Nachfolger gesucht – so lautete die Überschrift. Unter Ausschluss der Öffentlichkeit wollten etwa 20 Sozialdemokraten im Beisein des Kreisvorsitzenden Thomas Hölck am Mittwochabend während einer Mitgliederversammlung im Haus der Gemeinde an der Schulstraße in Holm einen Nachfolger für Hartmut Kieselbach wählen. Der Ortsvereinsvize hatte, wie berichtet, nach der Kommunalwahl für ein innerparteiliches Beben gesorgt. Kieselbach hatte zwar das SPD-Listenmandat angenommen, aber der Fraktion eine Abfuhr erteilt. Ergebnis: Er gehört dem Gemeinderat als fraktionsloses Mitglied an – aber ist dennoch weiterhin in der Partei. Dieses Ausscheren hatte zur Folge, dass Fraktionschef Dietmar Voswinkel nur zweiter stellvertretender Bürgermeister wurde, statt die Nummer eins hinter Walter Rißler (CDU) zu sein.

Auch von seinen Parteiämtern trat Kieselbach zurück. Bisher blieb das von Polit-Kennern als parteischädigendes Verhalten eingestufte Vorgehen Kieselbachs ohne Folgen. Voswinkel, der auch Parteivorsitzender ist, wollte die Ausschlussmöglichkeiten prüfen lassen – so seine Aussage im Juni.

Die Mitglieder beschlossen, die Wahl eines neuen Vizechefs auf Frühjahr 2014 zu verlegen, so Voswinkel auf Nachfrage am Tageblatt-Telefon. Dann sollen während der regulär anstehenden Jahreshauptversammlung die Karten neu gemischt werden.

Ist der Rauswurf Kieselbachs nun vom Tisch? „Zum jetzigen Zeitpunkt passiert nichts“, sagte Voswinkel. Und schob nach, dass der Vorstand diskutieren werde. Seit der Kommunalwahl sei das kein Thema mehr gewesen.

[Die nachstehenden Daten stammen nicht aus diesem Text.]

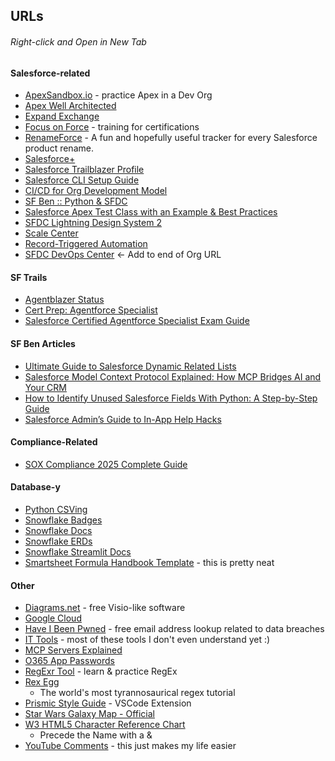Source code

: ## URLs
###### Right-click and Open in New Tab

#### Salesforce-related
- [ApexSandbox.io](https://www.apexsandbox.io/) - practice Apex in a Dev Org
- [Apex Well Architected](https://awaf.dev/)
- [Expand Exchange](https://thesalesforcerecruiter.com/resources/expand-exchange/)
- [Focus on Force](https://focusonforce.com/) - training for certifications
- [RenameForce](https://renameforce.com/) - A fun and hopefully useful tracker for every Salesforce product rename.
- [Salesforce+](https://www.salesforce.com/plus/)
- [Salesforce Trailblazer Profile](https://www.salesforce.com/trailblazer/profile/)
- [Salesforce CLI Setup Guide](https://developer.salesforce.com/docs/atlas.en-us.sfdx_setup.meta/sfdx_setup/sfdx_setup_intro.htm)
- [CI/CD for Org Development Model](https://github.com/salto-io/salesforce-ci-cd-org-dev/tree/master)
- [SF Ben :: Python & SFDC](https://www.salesforceben.com/a-step-by-step-guide-to-salesforce-integration-with-python/)
- [Salesforce Apex Test Class with an Example & Best Practices](https://jayakrishnasfdc.wordpress.com/2021/01/02/salesforce-apex-test-class-with-an-example-annotations-best-practices-of-test-class/)
- [SFDC Lightning Design System 2](https://www.lightningdesignsystem.com/2e1ef8501/p/85bd85-lightning-design-system-2)
- [Scale Center](https://help.salesforce.com/s/articleView?id=xcloud.scale_center_overview.htm&type=5)
- [Record-Triggered Automation](https://architect.salesforce.com/decision-guides/trigger-automation)
- [SFDC DevOps Center](/sf_devops/DevOpsCenter.app) <- Add to end of Org URL

#### SF Trails
- [Agentblazer Status](https://trailhead.salesforce.com/agentblazer)
- [Cert Prep: Agentforce Specialist](https://trailhead.salesforce.com/content/learn/modules/cert-prep-agentforce-specialist)
- [Salesforce Certified Agentforce Specialist Exam Guide](https://trailhead.salesforce.com/help?article=Salesforce-Certified-Agentforce-Specialist-Exam-Guide)

#### SF Ben Articles
- [Ultimate Guide to Salesforce Dynamic Related Lists](https://www.salesforceben.com/ultimate-guide-to-salesforce-dynamic-related-lists/?utm_source=linkedin&utm_medium=social&utm_content=413522124)
- [Salesforce Model Context Protocol Explained: How MCP Bridges AI and Your CRM](https://www.salesforceben.com/salesforce-model-context-protocol-explained-how-mcp-bridges-ai-and-your-crm/?utm_source=linkedin&utm_medium=social&utm_content=417051869)
- [How to Identify Unused Salesforce Fields With Python: A Step-by-Step Guide](https://www.salesforceben.com/how-to-identify-unused-salesforce-fields-with-python-a-step-by-step-guide/?utm_source=linkedin&utm_medium=social&utm_content=418098407)
- [Salesforce Admin’s Guide to In-App Help Hacks](https://www.salesforceben.com/salesforce-admins-guide-to-in-app-help-hacks/?utm_source=linkedin&utm_medium=social&utm_content=430430429)

#### Compliance-Related
- [SOX Compliance 2025 Complete Guide](https://auditboard.com/blog/sox-compliance)

#### Database-y
- [Python CSVing](https://docs.python.org/3/library/csv.html)
- [Snowflake Badges](https://ysa.snowflakeuniversity.com/)
- [Snowflake Docs](https://docs.snowflake.com/)
- [Snowflake ERDs](https://community.snowflake.com/s/article/How-To-Visualize-the-tables-relationship-in-Snowflake)
- [Snowflake Streamlit Docs](https://docs.streamlit.io/)
- [Smartsheet Formula Handbook Template](https://www.smartsheet.com/template-gallery/formula-handbook) - this is pretty neat

#### Other
- [Diagrams.net](https://app.diagrams.net/) - free Visio-like software
- [Google Cloud](https://console.cloud.google.com/)
- [Have I Been Pwned](https://haveibeenpwned.com/) - free email address lookup related to data breaches
- [IT Tools](https://it-tools.tech/) - most of these tools I don't even understand yet :)
- [MCP Servers Explained](https://cline.bot/blog/mcp-servers-explained-what-they-are-how-they-work-and-why-cline-is-revolutionizing-ai-tools)
- [O365 App Passwords](https://account.live.com/proofs/Manage/additional?mkt=en-us)
- [RegExr Tool](https://regexr.com/) - learn & practice RegEx
- [Rex Egg](https://www.rexegg.com/regex-quickstart.php)
    - The world's most tyrannosaurical regex tutorial
- [Prismic Style Guide](https://prismic.io/glossary/style-guide) - VSCode Extension
- [Star Wars Galaxy Map - Official](https://www.starwars.com/star-wars-galaxy-map)
- [W3 HTML5 Character Reference Chart](https://html.spec.whatwg.org/multipage/named-characters.html)
    - Precede the Name with a &
- [YouTube Comments](https://myactivity.google.com/page?hl=en&page=youtube_comments&pli=1) - this just makes my life easier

Ziel ist Etablierung der Hetlinger SPD


Der Holmer Ortsverein hat inzwischen unerwartet Zuwachs bekommen. Denn nach der Auflösung der Hetlinger SPD im Juni gehören die 16 Mitglieder nun zu Holm, der Ortsverein nennt sich jetzt Holm/Hetlingen. Für Voswinkel soll das allerdings nicht auf Dauer so sein. „Wir haben uns vorgenommen, die SPD Hetlingen wieder flott zu machen“, sagt er und betrachtet die Übernahme der Mitglieder als Starthilfe.

Denn viele Jahre lang war Hetlingen fest in sozialdemokratischer Hand – bis 1990 Klaus Groth für die CDU das Bürgermeisteramt errang und damit die schwarze Ära einläutete, die bis heute anhält. Voswinkel hofft, dass die SPD sich bald wieder als dritte politische Kraft etablieren kann. Derzeit sitzen nur CDU (sieben Sitze) und Freie Wahlgemeinschaft (sechs Sitze) im Rat. „Es wäre schön, wenn sich ein Hetlinger als mein Stellvertreter finden würde. Wir Holmer Genossen arbeiten daran, dass das geschieht“, sagte Voswinkel.